Would you restate the listing word for word, with the images omitted?
** Opening EXERCISE DATA block **
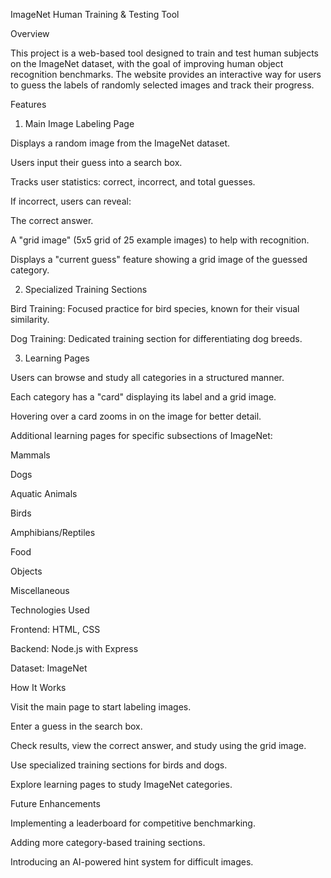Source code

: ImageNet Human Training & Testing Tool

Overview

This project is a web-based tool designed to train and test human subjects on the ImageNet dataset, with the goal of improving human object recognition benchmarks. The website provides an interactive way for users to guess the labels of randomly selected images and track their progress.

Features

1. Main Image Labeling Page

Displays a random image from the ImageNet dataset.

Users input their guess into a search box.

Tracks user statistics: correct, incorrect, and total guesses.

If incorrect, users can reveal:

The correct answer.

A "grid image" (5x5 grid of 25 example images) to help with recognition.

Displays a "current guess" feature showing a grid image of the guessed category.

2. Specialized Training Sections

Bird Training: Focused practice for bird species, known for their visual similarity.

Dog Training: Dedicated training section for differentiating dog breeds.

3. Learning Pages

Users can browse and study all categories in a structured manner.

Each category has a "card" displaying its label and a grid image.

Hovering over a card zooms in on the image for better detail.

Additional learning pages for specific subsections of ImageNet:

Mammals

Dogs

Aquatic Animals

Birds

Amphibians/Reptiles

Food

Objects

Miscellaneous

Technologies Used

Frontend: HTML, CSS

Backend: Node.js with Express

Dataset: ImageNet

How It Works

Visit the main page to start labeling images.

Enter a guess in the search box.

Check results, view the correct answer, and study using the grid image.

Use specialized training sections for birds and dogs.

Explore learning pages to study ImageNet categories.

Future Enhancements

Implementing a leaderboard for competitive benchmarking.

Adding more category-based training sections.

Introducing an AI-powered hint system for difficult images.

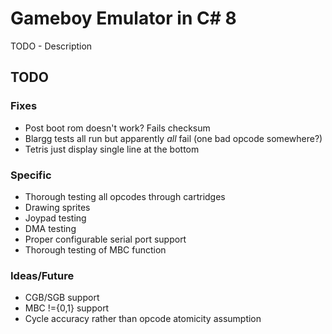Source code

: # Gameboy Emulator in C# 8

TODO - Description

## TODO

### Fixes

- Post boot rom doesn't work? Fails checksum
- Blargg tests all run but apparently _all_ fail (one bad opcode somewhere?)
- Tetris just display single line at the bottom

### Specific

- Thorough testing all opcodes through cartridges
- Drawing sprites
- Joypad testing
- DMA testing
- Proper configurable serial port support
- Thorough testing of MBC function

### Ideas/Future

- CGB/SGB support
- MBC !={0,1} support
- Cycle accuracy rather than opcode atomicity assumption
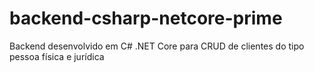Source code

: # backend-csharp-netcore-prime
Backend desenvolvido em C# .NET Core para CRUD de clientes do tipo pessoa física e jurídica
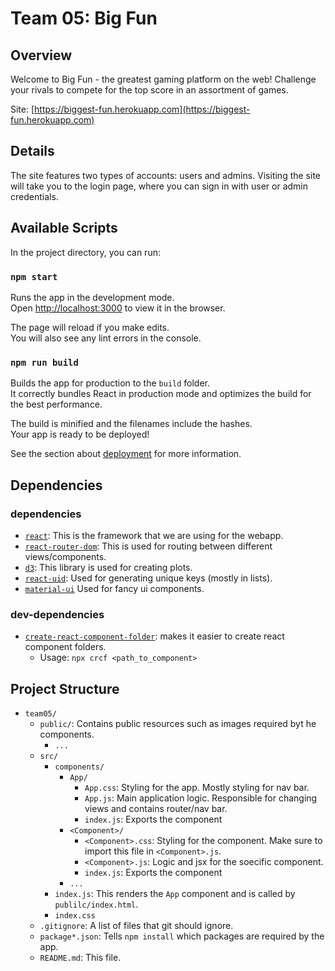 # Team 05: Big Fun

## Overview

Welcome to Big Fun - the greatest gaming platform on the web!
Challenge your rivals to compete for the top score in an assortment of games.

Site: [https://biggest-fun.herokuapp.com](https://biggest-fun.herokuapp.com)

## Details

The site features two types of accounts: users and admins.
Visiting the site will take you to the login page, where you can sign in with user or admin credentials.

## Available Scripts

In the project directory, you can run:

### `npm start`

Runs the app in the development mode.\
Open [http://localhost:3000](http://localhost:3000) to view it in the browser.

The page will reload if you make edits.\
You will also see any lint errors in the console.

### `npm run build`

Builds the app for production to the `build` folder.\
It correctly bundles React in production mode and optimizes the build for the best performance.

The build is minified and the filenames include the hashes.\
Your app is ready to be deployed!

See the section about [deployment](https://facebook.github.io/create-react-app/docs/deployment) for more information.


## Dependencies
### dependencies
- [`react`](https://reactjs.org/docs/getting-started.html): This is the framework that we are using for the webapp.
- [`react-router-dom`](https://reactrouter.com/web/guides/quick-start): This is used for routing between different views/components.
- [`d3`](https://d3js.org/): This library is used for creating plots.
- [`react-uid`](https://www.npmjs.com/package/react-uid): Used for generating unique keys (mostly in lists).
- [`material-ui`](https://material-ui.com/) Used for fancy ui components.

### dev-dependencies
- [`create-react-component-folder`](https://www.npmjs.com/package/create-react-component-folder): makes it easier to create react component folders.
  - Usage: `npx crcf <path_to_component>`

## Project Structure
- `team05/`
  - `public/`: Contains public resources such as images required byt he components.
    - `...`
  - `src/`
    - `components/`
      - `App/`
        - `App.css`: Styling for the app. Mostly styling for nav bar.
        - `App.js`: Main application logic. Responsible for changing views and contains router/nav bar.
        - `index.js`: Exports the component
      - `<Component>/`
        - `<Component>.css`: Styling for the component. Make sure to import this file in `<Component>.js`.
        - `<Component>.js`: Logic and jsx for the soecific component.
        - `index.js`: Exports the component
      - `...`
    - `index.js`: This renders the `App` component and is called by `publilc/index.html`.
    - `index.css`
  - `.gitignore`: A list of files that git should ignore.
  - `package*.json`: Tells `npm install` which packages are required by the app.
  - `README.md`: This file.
** Closing EXERCISE DATA block **
**TASK ANSWER:**
Source code

: ImageNet Human Training & Testing Tool

Overview

This project is a web-based tool designed to train and test human subjects on the ImageNet dataset, with the goal of improving human object recognition benchmarks. The website provides an interactive way for users to guess the labels of randomly selected images and track their progress.

Features

1. Main Image Labeling Page

Displays a random image from the ImageNet dataset.

Users input their guess into a search box.

Tracks user statistics: correct, incorrect, and total guesses.

If incorrect, users can reveal:

The correct answer.

A "grid image" (5x5 grid of 25 example images) to help with recognition.

Displays a "current guess" feature showing a grid image of the guessed category.

2. Specialized Training Sections

Bird Training: Focused practice for bird species, known for their visual similarity.

Dog Training: Dedicated training section for differentiating dog breeds.

3. Learning Pages

Users can browse and study all categories in a structured manner.

Each category has a "card" displaying its label and a grid image.

Hovering over a card zooms in on the image for better detail.

Additional learning pages for specific subsections of ImageNet:

Mammals

Dogs

Aquatic Animals

Birds

Amphibians/Reptiles

Food

Objects

Miscellaneous

Technologies Used

Frontend: HTML, CSS

Backend: Node.js with Express

Dataset: ImageNet

How It Works

Visit the main page to start labeling images.

Enter a guess in the search box.

Check results, view the correct answer, and study using the grid image.

Use specialized training sections for birds and dogs.

Explore learning pages to study ImageNet categories.

Future Enhancements

Implementing a leaderboard for competitive benchmarking.

Adding more category-based training sections.

Introducing an AI-powered hint system for difficult images.

Source code

: # Gameboy Emulator in C# 8

TODO - Description

## TODO

### Fixes

- Post boot rom doesn't work? Fails checksum
- Blargg tests all run but apparently _all_ fail (one bad opcode somewhere?)
- Tetris just display single line at the bottom

### Specific

- Thorough testing all opcodes through cartridges
- Drawing sprites
- Joypad testing
- DMA testing
- Proper configurable serial port support
- Thorough testing of MBC function

### Ideas/Future

- CGB/SGB support
- MBC !={0,1} support
- Cycle accuracy rather than opcode atomicity assumption
Source code

: # backend-csharp-netcore-prime
Backend desenvolvido em C# .NET Core para CRUD de clientes do tipo pessoa física e jurídica
 # Team 05: Big Fun

## Overview

Welcome to Big Fun - the greatest gaming platform on the web!
Challenge your rivals to compete for the top score in an assortment of games.

Site: [https://biggest-fun.herokuapp.com](https://biggest-fun.herokuapp.com)

## Details

The site features two types of accounts: users and admins.
Visiting the site will take you to the login page, where you can sign in with user or admin credentials.

## Available Scripts

In the project directory, you can run:

### `npm start`

Runs the app in the development mode.\
Open [http://localhost:3000](http://localhost:3000) to view it in the browser.

The page will reload if you make edits.\
You will also see any lint errors in the console.

### `npm run build`

Builds the app for production to the `build` folder.\
It correctly bundles React in production mode and optimizes the build for the best performance.

The build is minified and the filenames include the hashes.\
Your app is ready to be deployed!

See the section about [deployment](https://facebook.github.io/create-react-app/docs/deployment) for more information.


## Dependencies
### dependencies
- [`react`](https://reactjs.org/docs/getting-started.html): This is the framework that we are using for the webapp.
- [`react-router-dom`](https://reactrouter.com/web/guides/quick-start): This is used for routing between different views/components.
- [`d3`](https://d3js.org/): This library is used for creating plots.
- [`react-uid`](https://www.npmjs.com/package/react-uid): Used for generating unique keys (mostly in lists).
- [`material-ui`](https://material-ui.com/) Used for fancy ui components.

### dev-dependencies
- [`create-react-component-folder`](https://www.npmjs.com/package/create-react-component-folder): makes it easier to create react component folders.
  - Usage: `npx crcf <path_to_component>`

## Project Structure
- `team05/`
  - `public/`: Contains public resources such as images required byt he components.
    - `...`
  - `src/`
    - `components/`
      - `App/`
        - `App.css`: Styling for the app. Mostly styling for nav bar.
        - `App.js`: Main application logic. Responsible for changing views and contains router/nav bar.
        - `index.js`: Exports the component
      - `<Component>/`
        - `<Component>.css`: Styling for the component. Make sure to import this file in `<Component>.js`.
        - `<Component>.js`: Logic and jsx for the soecific component.
        - `index.js`: Exports the component
      - `...`
    - `index.js`: This renders the `App` component and is called by `publilc/index.html`.
    - `index.css`
  - `.gitignore`: A list of files that git should ignore.
  - `package*.json`: Tells `npm install` which packages are required by the app.
  - `README.md`: This file.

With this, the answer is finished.